Halloween-wrong copy

Fireworks can be fun for you but not for your pet. Animals’ senses – especially their hearing – are much more acute than ours making them even more sensitive to loud bangs and whistles, the smell of gunpowder and the sight of objects streaking across the sky. By following the simple guidelines below you can help minimise any distress to your pet.


Always keep dogs and cats indoors when fireworks are being let off.

Always close all windows and doors and block off cat flaps to stop pets escaping and to keep noise to a minimum. Draw the curtains, darken the room. If your pet is used to the sound of the television or radio switch it on to block out some of the noise.

Always make sure your pet is wearing some form of identification even in the house. Have at least a collar with a name tag but also consider having your pet microchipped, so that if he does run away there is a better chance of he will be returned to you.

Always reward you pet if he is calm.


Never take your dog to a fireworks display. Even if he does not bark or whimper it does not mean that he is happy.

Never tie your dog up outside while fireworks are being let off, i.e. outside a shop whilst you are in shopping or leave him in your garden or car.

Never walk your dog while fireworks are being let off. Be sure to walk him earlier in the day.

Never shout at your pet if he is frightened – it will only make him more stressed.

Never reward fear it will just encourage this behaviour.

Things you can do to help:

Prepare a den for your pet so he can feel comfortable, e.g. perhaps under a bed with some of your old clothes where he can hide when the fireworks start.

If you pet whines or meows and tries to hide – leave him alone and do not try to coax him out. He is just trying to find safety and should not be disturbed.

Try to be in the house when the fireworks are going off. If you do have to go out and when you return you find he has been destructive, do not shout at him or get angry. Stay calm and act normally – praise your pet when he is calm.
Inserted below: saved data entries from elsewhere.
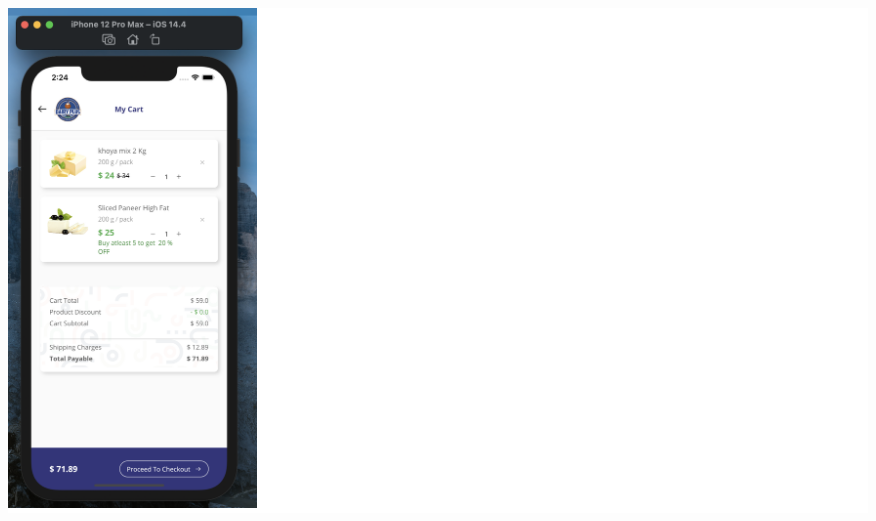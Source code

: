 <img src = "https://raw.githubusercontent.com/ishaandwivedi1234/mynotes/main/other%20Projects/d3.png" height="500px">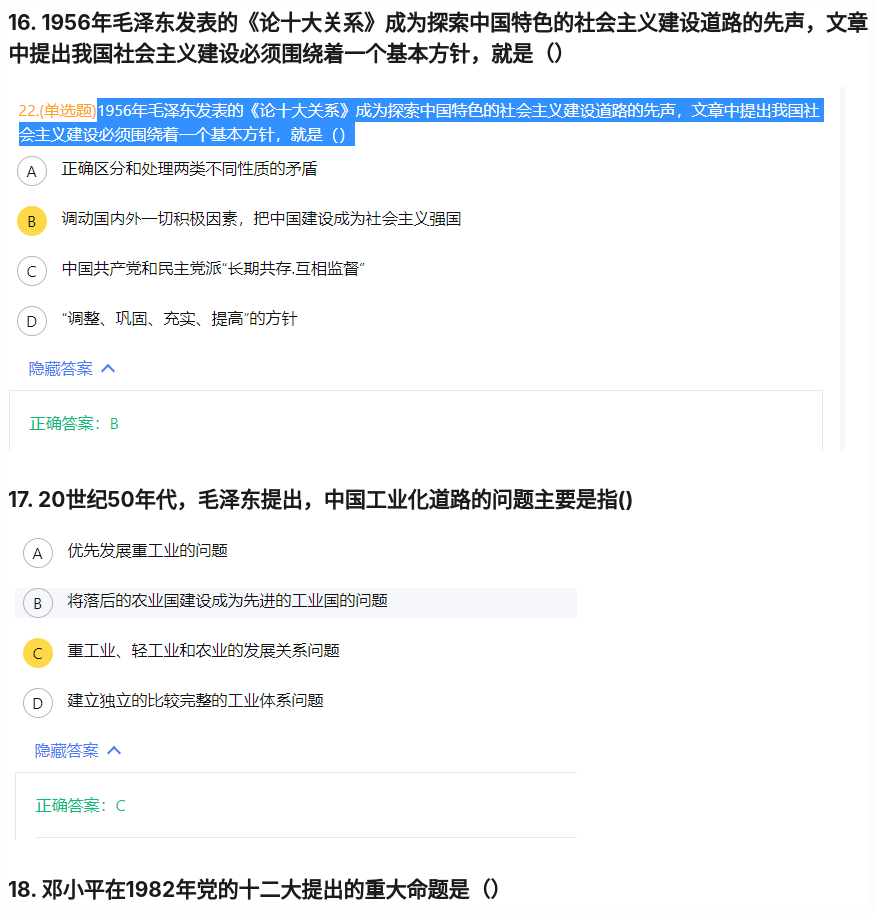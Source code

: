 ## 16. 1956年毛泽东发表的《论十大关系》成为探索中国特色的社会主义建设道路的先声，文章中提出我国社会主义建设必须围绕着一个基本方针，就是（） 

![1607517517706](../笔记图片(勿删)/1607517517706.png)

## 17. 20世纪50年代，毛泽东提出，中国工业化道路的问题主要是指() 

![1607518109012](../笔记图片(勿删)/1607518109012.png)

## 18. 邓小平在1982年党的十二大提出的重大命题是（） 
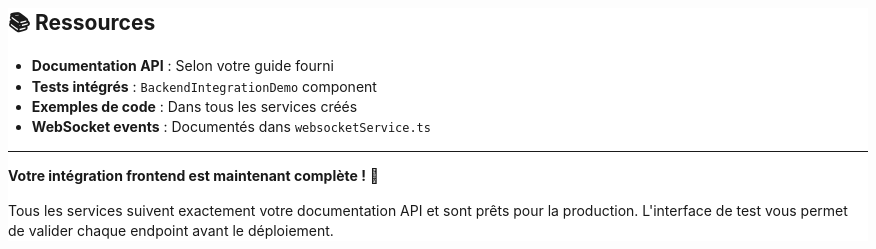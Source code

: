 ## 📚 Ressources

- **Documentation API** : Selon votre guide fourni
- **Tests intégrés** : `BackendIntegrationDemo` component
- **Exemples de code** : Dans tous les services créés
- **WebSocket events** : Documentés dans `websocketService.ts`

---

**Votre intégration frontend est maintenant complète !** 🎉

Tous les services suivent exactement votre documentation API et sont prêts pour la production. L'interface de test vous permet de valider chaque endpoint avant le déploiement.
Can I give sedatives to my pet?
Where possible avoid using sedatives. They are not always effective and may not be suitable for some older animals or animals with other pre-existing conditions. Sedatives can only be prescribed by your veterinary surgeon who is likely to want to examine your pet before prescribing them. This is to ensure that there are no underlying conditions such as heart disease that would make it unwise to give your pet sedatives.
There are however other alternatives. Dog Appeasing Pheromone (DAP) is a synthetic version of a chemical produced by a bitch shortly after she has given birth. The pheromone reassures newborn puppies and calms them down naturally. Scientists have now discovered that it also help calm older dogs. It comes as a simple plug in diffuser that disperses the chemical into the room.
N.B. These treatments work best if treatment starts a few weeks before the fireworks begin.